Porém, e mesmo que assim não se entenda,
33.º
Deve ser ponderada uma diminuição dos dias de multa e da taxa diária.
34.º
Bem como o lapso temporal da inibição de conduzir.
…
38.º
Tal como o valor a 6,50€/dia.
39.º
…
…
Assim, no caso vertente, atentas as conclusões apresentadas pelo recorrente, as questões a decidir são as seguintes:
- A incorreta decisão da matéria de facto provada, por erro de julgamento e por existência de vícios decisórios;
- O não preenchimento dos elementos constitutivos – objetivos e subjetivos - do crime imputado à arguida;
- A excessiva medida da pena de multa aplicada;
- A excessiva medida da pena acessória aplicada.
…
“III. FUNDAMENTAÇÃO DE FACTO
FACTOS PROVADOS
Da instrução e discussão resultaram provados os seguintes factos:
1. No dia 02 de Outubro de 2023, pelas 03h45, a arguida conduziu o veículo automóvel …, pela via pública, concretamente pela Alameda ..., …

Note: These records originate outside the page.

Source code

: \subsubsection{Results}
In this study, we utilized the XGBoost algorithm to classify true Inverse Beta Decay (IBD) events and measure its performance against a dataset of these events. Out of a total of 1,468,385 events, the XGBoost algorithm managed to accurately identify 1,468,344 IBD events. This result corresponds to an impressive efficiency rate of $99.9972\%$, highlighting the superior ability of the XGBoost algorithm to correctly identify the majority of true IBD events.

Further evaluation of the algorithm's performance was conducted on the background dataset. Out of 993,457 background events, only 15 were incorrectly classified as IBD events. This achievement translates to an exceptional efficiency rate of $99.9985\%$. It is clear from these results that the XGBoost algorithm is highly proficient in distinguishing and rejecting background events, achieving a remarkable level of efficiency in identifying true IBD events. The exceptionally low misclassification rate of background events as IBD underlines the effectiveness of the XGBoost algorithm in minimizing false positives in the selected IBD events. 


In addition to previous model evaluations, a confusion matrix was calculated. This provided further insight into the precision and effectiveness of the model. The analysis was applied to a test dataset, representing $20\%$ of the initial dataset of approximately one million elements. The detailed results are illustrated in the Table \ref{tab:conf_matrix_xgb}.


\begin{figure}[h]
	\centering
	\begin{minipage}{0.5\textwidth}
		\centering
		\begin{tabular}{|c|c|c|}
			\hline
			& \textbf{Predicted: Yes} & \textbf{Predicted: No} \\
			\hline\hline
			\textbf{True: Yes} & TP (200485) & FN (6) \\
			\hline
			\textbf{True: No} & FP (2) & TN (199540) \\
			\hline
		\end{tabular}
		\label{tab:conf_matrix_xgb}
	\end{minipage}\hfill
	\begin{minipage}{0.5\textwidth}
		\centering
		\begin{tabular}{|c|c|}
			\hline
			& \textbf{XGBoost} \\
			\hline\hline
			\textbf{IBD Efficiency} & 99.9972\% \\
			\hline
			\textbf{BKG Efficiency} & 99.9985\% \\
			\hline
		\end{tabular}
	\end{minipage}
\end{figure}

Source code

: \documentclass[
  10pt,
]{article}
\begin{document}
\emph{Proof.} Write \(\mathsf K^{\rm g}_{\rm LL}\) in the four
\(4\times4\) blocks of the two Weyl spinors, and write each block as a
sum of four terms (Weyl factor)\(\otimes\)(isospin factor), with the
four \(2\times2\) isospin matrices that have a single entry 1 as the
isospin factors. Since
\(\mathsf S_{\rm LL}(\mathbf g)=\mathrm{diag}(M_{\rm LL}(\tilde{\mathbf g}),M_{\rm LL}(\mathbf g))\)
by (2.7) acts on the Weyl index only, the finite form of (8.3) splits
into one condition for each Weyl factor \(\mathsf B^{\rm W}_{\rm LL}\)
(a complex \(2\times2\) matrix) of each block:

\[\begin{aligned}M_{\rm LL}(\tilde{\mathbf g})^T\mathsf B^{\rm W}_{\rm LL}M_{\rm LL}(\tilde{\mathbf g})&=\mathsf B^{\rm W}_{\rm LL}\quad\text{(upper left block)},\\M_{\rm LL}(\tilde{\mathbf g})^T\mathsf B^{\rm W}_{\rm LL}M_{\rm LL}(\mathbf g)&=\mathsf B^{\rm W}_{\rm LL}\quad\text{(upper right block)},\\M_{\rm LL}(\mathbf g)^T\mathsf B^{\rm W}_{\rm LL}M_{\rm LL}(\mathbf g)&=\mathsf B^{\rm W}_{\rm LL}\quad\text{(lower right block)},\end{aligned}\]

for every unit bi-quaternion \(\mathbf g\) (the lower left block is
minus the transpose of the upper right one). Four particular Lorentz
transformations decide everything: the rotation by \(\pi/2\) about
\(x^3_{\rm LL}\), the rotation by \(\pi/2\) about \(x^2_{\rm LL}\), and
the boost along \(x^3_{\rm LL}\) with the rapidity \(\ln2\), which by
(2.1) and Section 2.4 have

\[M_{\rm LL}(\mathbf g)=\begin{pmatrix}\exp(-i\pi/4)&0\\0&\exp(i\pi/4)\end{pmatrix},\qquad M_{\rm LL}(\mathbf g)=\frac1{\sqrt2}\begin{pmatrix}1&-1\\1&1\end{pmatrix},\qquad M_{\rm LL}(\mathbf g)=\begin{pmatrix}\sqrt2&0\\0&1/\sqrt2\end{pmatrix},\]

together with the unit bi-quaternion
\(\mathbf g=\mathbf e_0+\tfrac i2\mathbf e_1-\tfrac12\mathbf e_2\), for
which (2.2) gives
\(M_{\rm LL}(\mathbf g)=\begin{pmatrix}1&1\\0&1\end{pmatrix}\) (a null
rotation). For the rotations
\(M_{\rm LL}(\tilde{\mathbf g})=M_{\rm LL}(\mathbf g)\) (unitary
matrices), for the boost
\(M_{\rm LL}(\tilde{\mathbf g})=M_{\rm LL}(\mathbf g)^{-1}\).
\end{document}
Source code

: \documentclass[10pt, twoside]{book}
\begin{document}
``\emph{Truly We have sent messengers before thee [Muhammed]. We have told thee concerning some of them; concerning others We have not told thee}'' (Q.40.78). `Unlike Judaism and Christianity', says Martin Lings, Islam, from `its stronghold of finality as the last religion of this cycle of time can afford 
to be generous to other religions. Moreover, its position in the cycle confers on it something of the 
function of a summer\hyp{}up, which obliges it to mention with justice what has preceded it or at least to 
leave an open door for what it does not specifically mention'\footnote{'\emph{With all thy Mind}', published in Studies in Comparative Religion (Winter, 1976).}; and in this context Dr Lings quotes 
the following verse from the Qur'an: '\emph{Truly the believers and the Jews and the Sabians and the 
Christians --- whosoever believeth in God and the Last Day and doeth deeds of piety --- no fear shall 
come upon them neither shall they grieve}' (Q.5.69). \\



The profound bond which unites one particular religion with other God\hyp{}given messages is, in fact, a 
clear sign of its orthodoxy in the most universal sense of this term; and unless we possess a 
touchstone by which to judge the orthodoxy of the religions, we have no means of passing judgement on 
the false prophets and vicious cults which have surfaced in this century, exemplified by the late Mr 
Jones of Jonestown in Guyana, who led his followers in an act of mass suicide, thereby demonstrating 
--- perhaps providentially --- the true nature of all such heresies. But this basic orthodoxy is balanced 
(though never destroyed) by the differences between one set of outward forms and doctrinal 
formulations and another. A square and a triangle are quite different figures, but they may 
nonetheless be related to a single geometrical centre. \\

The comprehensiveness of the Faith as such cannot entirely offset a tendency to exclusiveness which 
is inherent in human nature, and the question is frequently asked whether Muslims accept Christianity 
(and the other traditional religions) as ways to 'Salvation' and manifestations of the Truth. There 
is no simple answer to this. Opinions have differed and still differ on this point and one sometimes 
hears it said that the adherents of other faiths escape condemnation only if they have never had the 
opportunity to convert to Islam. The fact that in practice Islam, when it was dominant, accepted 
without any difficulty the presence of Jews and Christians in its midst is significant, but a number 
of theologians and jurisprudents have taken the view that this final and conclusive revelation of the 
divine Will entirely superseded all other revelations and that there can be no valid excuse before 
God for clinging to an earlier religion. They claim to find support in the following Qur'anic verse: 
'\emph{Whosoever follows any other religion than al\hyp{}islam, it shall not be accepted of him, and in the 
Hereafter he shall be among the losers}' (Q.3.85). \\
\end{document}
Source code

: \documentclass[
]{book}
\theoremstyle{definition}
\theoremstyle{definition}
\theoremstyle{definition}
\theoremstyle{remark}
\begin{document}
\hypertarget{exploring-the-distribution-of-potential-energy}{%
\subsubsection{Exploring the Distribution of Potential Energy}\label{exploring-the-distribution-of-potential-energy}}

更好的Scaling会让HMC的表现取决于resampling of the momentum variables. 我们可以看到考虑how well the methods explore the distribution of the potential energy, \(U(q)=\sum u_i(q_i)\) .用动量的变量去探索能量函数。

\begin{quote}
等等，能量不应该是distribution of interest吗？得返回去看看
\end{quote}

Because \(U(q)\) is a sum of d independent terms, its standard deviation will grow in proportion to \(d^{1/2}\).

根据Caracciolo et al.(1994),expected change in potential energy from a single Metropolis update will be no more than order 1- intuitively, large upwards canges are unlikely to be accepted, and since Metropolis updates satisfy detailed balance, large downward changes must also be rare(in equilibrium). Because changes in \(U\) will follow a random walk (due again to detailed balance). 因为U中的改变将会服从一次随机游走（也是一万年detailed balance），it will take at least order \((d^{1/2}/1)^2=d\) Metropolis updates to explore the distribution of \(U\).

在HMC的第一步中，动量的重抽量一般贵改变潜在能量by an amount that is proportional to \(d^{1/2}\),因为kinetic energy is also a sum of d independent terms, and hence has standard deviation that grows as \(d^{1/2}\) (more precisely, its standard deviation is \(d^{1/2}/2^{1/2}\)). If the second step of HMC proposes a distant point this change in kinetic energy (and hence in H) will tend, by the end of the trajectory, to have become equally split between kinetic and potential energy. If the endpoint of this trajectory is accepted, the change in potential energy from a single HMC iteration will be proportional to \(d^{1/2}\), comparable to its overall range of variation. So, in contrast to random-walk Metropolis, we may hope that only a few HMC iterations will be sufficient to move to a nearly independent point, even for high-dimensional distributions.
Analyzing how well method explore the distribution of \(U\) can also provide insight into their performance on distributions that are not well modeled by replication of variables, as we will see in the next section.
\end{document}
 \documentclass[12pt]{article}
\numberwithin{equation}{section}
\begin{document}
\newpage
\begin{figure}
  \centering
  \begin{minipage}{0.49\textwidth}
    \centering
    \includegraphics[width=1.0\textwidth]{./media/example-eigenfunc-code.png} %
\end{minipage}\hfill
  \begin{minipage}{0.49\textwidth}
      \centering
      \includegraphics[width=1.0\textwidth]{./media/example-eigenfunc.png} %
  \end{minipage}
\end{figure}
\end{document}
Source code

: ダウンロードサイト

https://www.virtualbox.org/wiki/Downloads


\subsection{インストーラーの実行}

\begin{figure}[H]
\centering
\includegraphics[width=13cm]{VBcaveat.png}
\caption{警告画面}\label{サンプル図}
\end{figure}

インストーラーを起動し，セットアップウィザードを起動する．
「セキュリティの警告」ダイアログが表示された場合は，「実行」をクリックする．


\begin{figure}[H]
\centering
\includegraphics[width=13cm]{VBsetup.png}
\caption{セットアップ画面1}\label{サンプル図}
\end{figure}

2. Quando foi sujeita a fiscalização pelo Militar do Posto Territorial da GNR …
3. O qual se encontrava devidamente uniformizado como Militar da GNR, no exercício das suas funções e fazendo-se transportar em veículo devidamente caracterizado como viatura militar.
4. Nas circunstâncias de tempo, modo e lugar acima referidas, o Militar … solicitou à arguida que saísse do veículo por si conduzido a fim de ser submetida a exame qualitativo de pesquisa de álcool no ar expirado,
5. O que a arguida fez, tendo como resultado uma TAS de 1,24 g/L.
6. Nessa sequência, foi a arguida transportada do local indicado em 1. para o Posto Territorial da GNR …, por forma a que ali realizasse o teste quantitativo de pesquisa de álcool no ar expirado através do aparelho DRAGER ALCOTEST.
7. Uma vez ali chegada, e após lhe ter sido solicitado pelo Militar … que realizasse o aludido teste, a arguida declinou fazê-lo.
8. Após várias insistências por parte do Militar …, face à contínua rejeição da arguida na realização do sobredito teste quantitativo,
9. O Militar … advertiu expressamente a arguida de que, caso persistisse naquele comportamento, incorreria na prática do crime de desobediência.
10. Sucede que a arguida, muito embora tenha ouvido e compreendido tudo quanto lhe fora transmitido, manteve a sua recusa.
…
Não se provaram outros factos com interesse para a decisão.
O tribunal fundou a sua convicção na conjugação crítica, sua livre valoração e à luz das normais regras da experiência comum, da globalidade da prova documental (auto de notícia por detenção de fls. 10, no que na sua objectividade releva, designadamente circunstâncias de tempo e lugar aí referidas, identificação da arguida, e forma como foi efectuada, e veículo por esta conduzido, e o que foi directa e pessoalmente presenciado/percepcionado pelo OPC); declarações da arguida quanto às suas condições pessoais, familiares, profissionais e sócio-económicas, únicos factos sobre os quais prestou declarações, pois quanto aos factos de que vem acusada, remeteu-se ao silêncio, no uso da prerrogativa legal que lhe assiste; depoimentos das testemunhas …, militares da GNR, a primeira subscritora do auto de notícia, e a segunda presente na acção de fiscalização a que se reporta o auto de notícia.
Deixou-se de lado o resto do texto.